SOURCE RECORDS below:
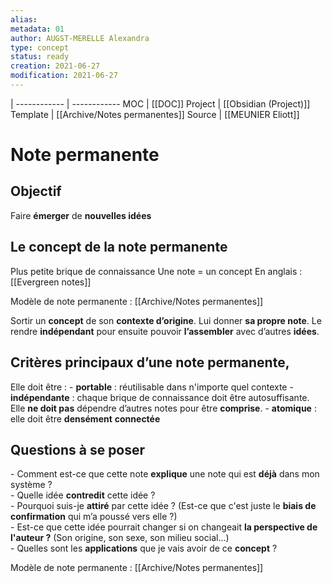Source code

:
 ```yaml
---
alias:
metadata: 01
author: AUGST-MERELLE Alexandra
type: concept
status: ready
creation: 2021-06-27
modification: 2021-06-27
---
```

 | 
------------ | ------------
MOC | [[DOC]]
Project | [[Obsidian (Project)]]
Template | [[Archive/Notes permanentes]]
Source | [[MEUNIER Eliott]]
# Note permanente
## Objectif
Faire **émerger** de **nouvelles idées**

## Le concept de la note permanente
Plus petite brique de connaissance
Une note = un concept
En anglais : [[Evergreen notes]]

Modèle de note permanente : [[Archive/Notes permanentes]]

Sortir un **concept** de son **contexte d’origine**.
Lui donner **sa propre note**.
Le rendre **indépendant** pour ensuite pouvoir **l’assembler** avec d’autres **idées**.

## Critères principaux d’une note permanente,  
Elle doit être :
\- **portable** : réutilisable dans n'importe quel contexte
\- **indépendante** : chaque brique de connaissance doit être autosuffisante. Elle **ne doit pas** dépendre d’autres notes pour être **comprise**.
\- **atomique** : elle doit être **densément** **connectée**

## Questions à se poser
\- Comment est-ce que cette note **explique** une note qui est **déjà** dans mon système ?  
\- Quelle idée **contredit** cette idée ?  
\- Pourquoi suis-je **attiré** par cette idée ? (Est-ce que c'est juste le **biais de confirmation** qui m’a poussé vers elle ?)  
\- Est-ce que cette idée pourrait changer si on changeait **la perspective de l'auteur ?** (Son origine, son sexe, son milieu social…)  
\- Quelles sont les **applications** que je vais avoir de ce **concept** ?

Modèle de note permanente : [[Archive/Notes permanentes]]
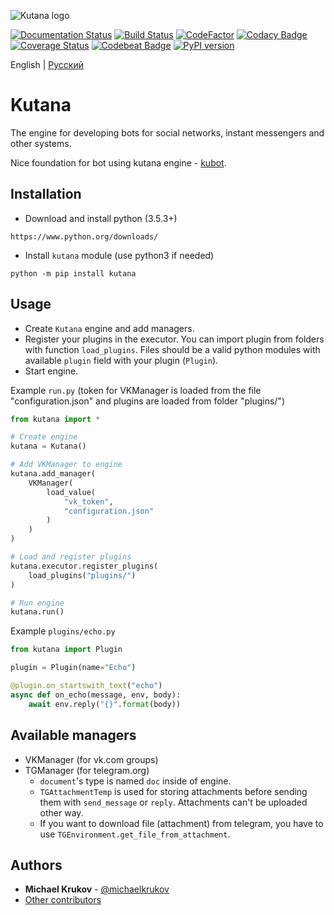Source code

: ![Kutana logo](docs/_static/kutana-logo-512.png)

[![Documentation Status](https://readthedocs.org/projects/kutana/badge/?version=latest)](https://kutana.readthedocs.io/en/latest/?badge=latest)
[![Build Status](https://travis-ci.com/ekonda/kutana.svg?branch=master)](https://travis-ci.com/ekonda/kutana)
[![CodeFactor](https://www.codefactor.io/repository/github/ekonda/kutana/badge)](https://www.codefactor.io/repository/github/ekonda/kutana)
[![Codacy Badge](https://api.codacy.com/project/badge/Grade/3119bfb791604b9db38e8e7a13e1d415)](https://www.codacy.com/app/michaelkrukov/kutana?utm_source=github.com&amp;utm_medium=referral&amp;utm_content=ekonda/kutana&amp;utm_campaign=Badge_Grade)
[![Coverage Status](https://coveralls.io/repos/github/ekonda/kutana/badge.svg?branch=master)](https://coveralls.io/github/ekonda/kutana?branch=master)
[![Codebeat Badge](https://codebeat.co/badges/fd698be3-d0f9-4e3c-b235-1c3a3cdb98a9)](https://codebeat.co/projects/github-com-ekonda-kutana-master)
[![PyPI version](https://badge.fury.io/py/kutana.svg)](https://badge.fury.io/py/kutana)

English | [Русский](README.ru.md)

# Kutana
The engine for developing bots for social networks, instant messengers and other systems.

Nice foundation for bot using kutana engine - [kubot](https://github.com/ekonda/kubot).

## Installation
- Download and install python (3.5.3+)

```
https://www.python.org/downloads/
```

- Install `kutana` module (use python3 if needed)

```
python -m pip install kutana
```

## Usage
- Create `Kutana` engine and add managers.
- Register your plugins in the executor. You can import plugin from folders with function `load_plugins`. Files should be a valid python modules with available `plugin` field with your plugin (`Plugin`).
- Start engine.

Example `run.py` (token for VKManager is loaded from the file
"configuration.json" and plugins are loaded from folder "plugins/")
```py
from kutana import *

# Create engine
kutana = Kutana()

# Add VKManager to engine
kutana.add_manager(
    VKManager(
        load_value(
            "vk_token",
            "configuration.json"
        )
    )
)

# Load and register plugins
kutana.executor.register_plugins(
    load_plugins("plugins/")
)

# Run engine
kutana.run()
```


Example `plugins/echo.py`
```py
from kutana import Plugin

plugin = Plugin(name="Echo")

@plugin.on_startswith_text("echo")
async def on_echo(message, env, body):
    await env.reply("{}".format(body))
```

## Available managers
- VKManager (for vk.com groups)
- TGManager (for telegram.org)
    - `document`'s type is named `doc` inside of engine.
    - `TGAttachmentTemp` is used for storing attachments before sending them
    with `send_message` or `reply`. Attachments can't be uploaded other way.
    - If you want to download file (attachment) from telegram, you have to use
    `TGEnvironment.get_file_from_attachment`.

## Authors
- **Michael Krukov** - [@michaelkrukov](https://github.com/michaelkrukov)
- [Other contributors](CONTRIBUTORS.md)
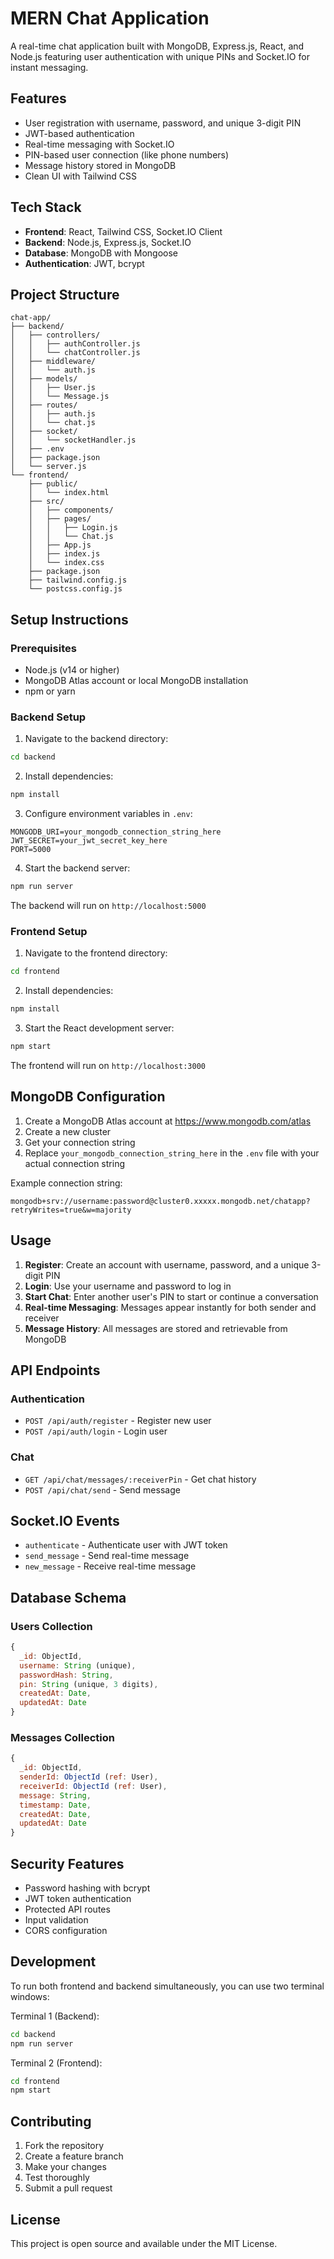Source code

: # MERN Chat Application

A real-time chat application built with MongoDB, Express.js, React, and Node.js featuring user authentication with unique PINs and Socket.IO for instant messaging.

## Features

- User registration with username, password, and unique 3-digit PIN
- JWT-based authentication
- Real-time messaging with Socket.IO
- PIN-based user connection (like phone numbers)
- Message history stored in MongoDB
- Clean UI with Tailwind CSS

## Tech Stack

- **Frontend**: React, Tailwind CSS, Socket.IO Client
- **Backend**: Node.js, Express.js, Socket.IO
- **Database**: MongoDB with Mongoose
- **Authentication**: JWT, bcrypt

## Project Structure

```
chat-app/
├── backend/
│   ├── controllers/
│   │   ├── authController.js
│   │   └── chatController.js
│   ├── middleware/
│   │   └── auth.js
│   ├── models/
│   │   ├── User.js
│   │   └── Message.js
│   ├── routes/
│   │   ├── auth.js
│   │   └── chat.js
│   ├── socket/
│   │   └── socketHandler.js
│   ├── .env
│   ├── package.json
│   └── server.js
└── frontend/
    ├── public/
    │   └── index.html
    ├── src/
    │   ├── components/
    │   ├── pages/
    │   │   ├── Login.js
    │   │   └── Chat.js
    │   ├── App.js
    │   ├── index.js
    │   └── index.css
    ├── package.json
    ├── tailwind.config.js
    └── postcss.config.js
```

## Setup Instructions

### Prerequisites
- Node.js (v14 or higher)
- MongoDB Atlas account or local MongoDB installation
- npm or yarn

### Backend Setup

1. Navigate to the backend directory:
```bash
cd backend
```

2. Install dependencies:
```bash
npm install
```

3. Configure environment variables in `.env`:
```env
MONGODB_URI=your_mongodb_connection_string_here
JWT_SECRET=your_jwt_secret_key_here
PORT=5000
```

4. Start the backend server:
```bash
npm run server
```

The backend will run on `http://localhost:5000`

### Frontend Setup

1. Navigate to the frontend directory:
```bash
cd frontend
```

2. Install dependencies:
```bash
npm install
```

3. Start the React development server:
```bash
npm start
```

The frontend will run on `http://localhost:3000`

## MongoDB Configuration

1. Create a MongoDB Atlas account at https://www.mongodb.com/atlas
2. Create a new cluster
3. Get your connection string
4. Replace `your_mongodb_connection_string_here` in the `.env` file with your actual connection string

Example connection string:
```
mongodb+srv://username:password@cluster0.xxxxx.mongodb.net/chatapp?retryWrites=true&w=majority
```

## Usage

1. **Register**: Create an account with username, password, and a unique 3-digit PIN
2. **Login**: Use your username and password to log in
3. **Start Chat**: Enter another user's PIN to start or continue a conversation
4. **Real-time Messaging**: Messages appear instantly for both sender and receiver
5. **Message History**: All messages are stored and retrievable from MongoDB

## API Endpoints

### Authentication
- `POST /api/auth/register` - Register new user
- `POST /api/auth/login` - Login user

### Chat
- `GET /api/chat/messages/:receiverPin` - Get chat history
- `POST /api/chat/send` - Send message

## Socket.IO Events

- `authenticate` - Authenticate user with JWT token
- `send_message` - Send real-time message
- `new_message` - Receive real-time message

## Database Schema

### Users Collection
```javascript
{
  _id: ObjectId,
  username: String (unique),
  passwordHash: String,
  pin: String (unique, 3 digits),
  createdAt: Date,
  updatedAt: Date
}
```

### Messages Collection
```javascript
{
  _id: ObjectId,
  senderId: ObjectId (ref: User),
  receiverId: ObjectId (ref: User),
  message: String,
  timestamp: Date,
  createdAt: Date,
  updatedAt: Date
}
```

## Security Features

- Password hashing with bcrypt
- JWT token authentication
- Protected API routes
- Input validation
- CORS configuration

## Development

To run both frontend and backend simultaneously, you can use two terminal windows:

Terminal 1 (Backend):
```bash
cd backend
npm run server
```

Terminal 2 (Frontend):
```bash
cd frontend
npm start
```

## Contributing

1. Fork the repository
2. Create a feature branch
3. Make your changes
4. Test thoroughly
5. Submit a pull request

## License

This project is open source and available under the MIT License.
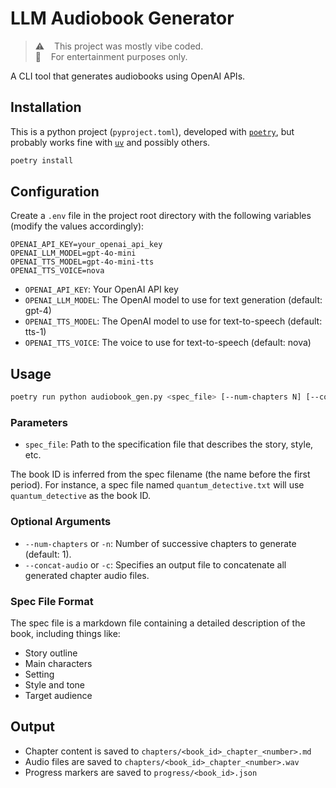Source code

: # LLM Audiobook Generator

> ⚠️ &nbsp;&nbsp; This project was mostly vibe coded.<br /> 🍿 &nbsp;&nbsp; For entertainment purposes only.


A CLI tool that generates audiobooks using OpenAI APIs.

## Installation

This is a python project (`pyproject.toml`), developed with [`poetry`](https://python-poetry.org/), but probably works fine with [`uv`](https://github.com/astral-sh/uv) and possibly others.

```bash
poetry install
```

## Configuration

Create a `.env` file in the project root directory with the following variables (modify the values accordingly):

```
OPENAI_API_KEY=your_openai_api_key
OPENAI_LLM_MODEL=gpt-4o-mini
OPENAI_TTS_MODEL=gpt-4o-mini-tts
OPENAI_TTS_VOICE=nova
```

- `OPENAI_API_KEY`: Your OpenAI API key
- `OPENAI_LLM_MODEL`: The OpenAI model to use for text generation (default: gpt-4)
- `OPENAI_TTS_MODEL`: The OpenAI model to use for text-to-speech (default: tts-1)
- `OPENAI_TTS_VOICE`: The voice to use for text-to-speech (default: nova)

## Usage

```bash
poetry run python audiobook_gen.py <spec_file> [--num-chapters N] [--concat-audio output_file]
```

### Parameters

- `spec_file`: Path to the specification file that describes the story, style, etc.

The book ID is inferred from the spec filename (the name before the first period). For instance, a spec file named `quantum_detective.txt` will use `quantum_detective` as the book ID.

### Optional Arguments

- `--num-chapters` or `-n`: Number of successive chapters to generate (default: 1).
- `--concat-audio` or `-c`: Specifies an output file to concatenate all generated chapter audio files.

### Spec File Format

The spec file is a markdown file containing a detailed description of the book, including things like:
- Story outline
- Main characters
- Setting
- Style and tone
- Target audience

## Output

- Chapter content is saved to `chapters/<book_id>_chapter_<number>.md`
- Audio files are saved to `chapters/<book_id>_chapter_<number>.wav`
- Progress markers are saved to `progress/<book_id>.json`
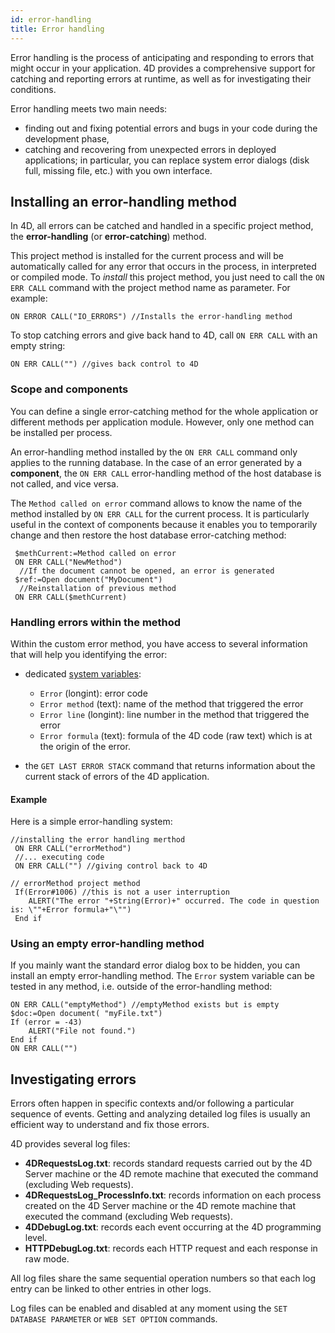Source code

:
 ```yaml
---
id: error-handling
title: Error handling
---
```


Error handling is the process of anticipating and responding to errors that might occur in your application. 4D provides a comprehensive support for catching and reporting errors at runtime, as well as for investigating their conditions. 

Error handling meets two main needs:

- finding out and fixing potential errors and bugs in your code during the development phase,
- catching and recovering from unexpected errors in deployed applications; in particular, you can replace system error dialogs (disk full, missing file, etc.) with you own interface. 

## Installing an error-handling method

In 4D, all errors can be catched and handled in a specific project method, the **error-handling** (or **error-catching**) method.

This project method is installed for the current process and will be automatically called for any error that occurs in the process, in interpreted or compiled mode. To *install* this project method, you just need to call the `ON ERR CALL` command with the project method name as parameter. For example:

```
ON ERROR CALL("IO_ERRORS") //Installs the error-handling method
```

To stop catching errors and give back hand to 4D, call `ON ERR CALL` with an empty string:
```
ON ERR CALL("") //gives back control to 4D
```

### Scope and components

You can define a single error-catching method for the whole application or different methods per application module. However, only one method can be installed per process.

An error-handling method installed by the `ON ERR CALL` command only applies to the running database. In the case of an error generated by a **component**, the `ON ERR CALL` error-handling method of the host database is not called, and vice versa. 

The  `Method called on error` command allows to know the name of the method installed by `ON ERR CALL` for the current process. It is particularly useful in the context of components because it enables you to temporarily change and then restore the host database error-catching method:

```
 $methCurrent:=Method called on error
 ON ERR CALL("NewMethod")
  //If the document cannot be opened, an error is generated
 $ref:=Open document("MyDocument")
  //Reinstallation of previous method
 ON ERR CALL($methCurrent)

```

### Handling errors within the method

Within the custom error method, you have access to several information that will help you identifying the error:

- dedicated [system variables](Concepts/system-variables.md):

  - `Error` (longint): error code
  - `Error method` (text): name of the method that triggered the error
  - `Error line` (longint): line number in the method that triggered the error
  - `Error formula` (text): formula of the 4D code (raw text) which is at the origin of the error. 
  
- the `GET LAST ERROR STACK` command that returns information about the current stack of errors of the 4D application. 


#### Example

Here is a simple error-handling system:

```
//installing the error handling merthod
 ON ERR CALL("errorMethod")
 //... executing code
 ON ERR CALL("") //giving control back to 4D
```

```
// errorMethod project method
 If(Error#1006) //this is not a user interruption
    ALERT("The error "+String(Error)+" occurred. The code in question is: \""+Error formula+"\"")
 End if
```

### Using an empty error-handling method

If you mainly want the standard error dialog box to be hidden, you can install an empty error-handling method. The `Error` system variable can be tested in any method, i.e. outside of the error-handling method:

```
ON ERR CALL("emptyMethod") //emptyMethod exists but is empty
$doc:=Open document( "myFile.txt")
If (error = -43)
	ALERT("File not found.")
End if
ON ERR CALL("")

```


## Investigating errors

Errors often happen in specific contexts and/or following a particular sequence of events. Getting and analyzing detailed log files is usually an efficient way to understand and fix those errors.

4D provides several log files:

- **4DRequestsLog.txt**: records standard requests carried out by the 4D Server machine or the 4D remote machine that executed the command (excluding Web requests). 
- **4DRequestsLog_ProcessInfo.txt**: records information on each process created on the 4D Server machine or the 4D remote machine that executed the command (excluding Web requests).
- **4DDebugLog.txt**: records each event occurring at the 4D programming level.
- **HTTPDebugLog.txt**: records each HTTP request and each response in raw mode.

All log files share the same sequential operation numbers so that each log entry can be linked to other entries in other logs. 

Log files can be enabled and disabled at any moment using the `SET DATABASE PARAMETER` or `WEB SET OPTION` commands. 
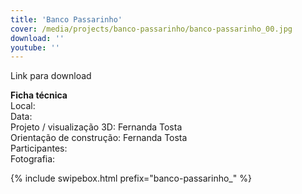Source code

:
 ```yaml
---
title: 'Banco Passarinho'
cover: /media/projects/banco-passarinho/banco-passarinho_00.jpg
download: ''
youtube: ''
---
```

Link para download

**Ficha técnica**  
Local:  
Data:  
Projeto / visualização 3D: Fernanda Tosta  
Orientação de construção: Fernanda Tosta  
Participantes:  
Fotografia:  

{% include swipebox.html prefix="banco-passarinho_" %}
End of SOURCE RECORDS.
TASK DETAILS =>
When you reach the line holding "Une note = un concept" in the records above, begin reproducing exactly, stop after the line holding "n'importe quel contexte", and output nothing else.

SOLUTION FOR THIS TASK =>
Une note = un concept
En anglais : [[Evergreen notes]]

Modèle de note permanente : [[Archive/Notes permanentes]]

Sortir un **concept** de son **contexte d’origine**.
Lui donner **sa propre note**.
Le rendre **indépendant** pour ensuite pouvoir **l’assembler** avec d’autres **idées**.

## Critères principaux d’une note permanente,  
Elle doit être :
\- **portable** : réutilisable dans n'importe quel contexte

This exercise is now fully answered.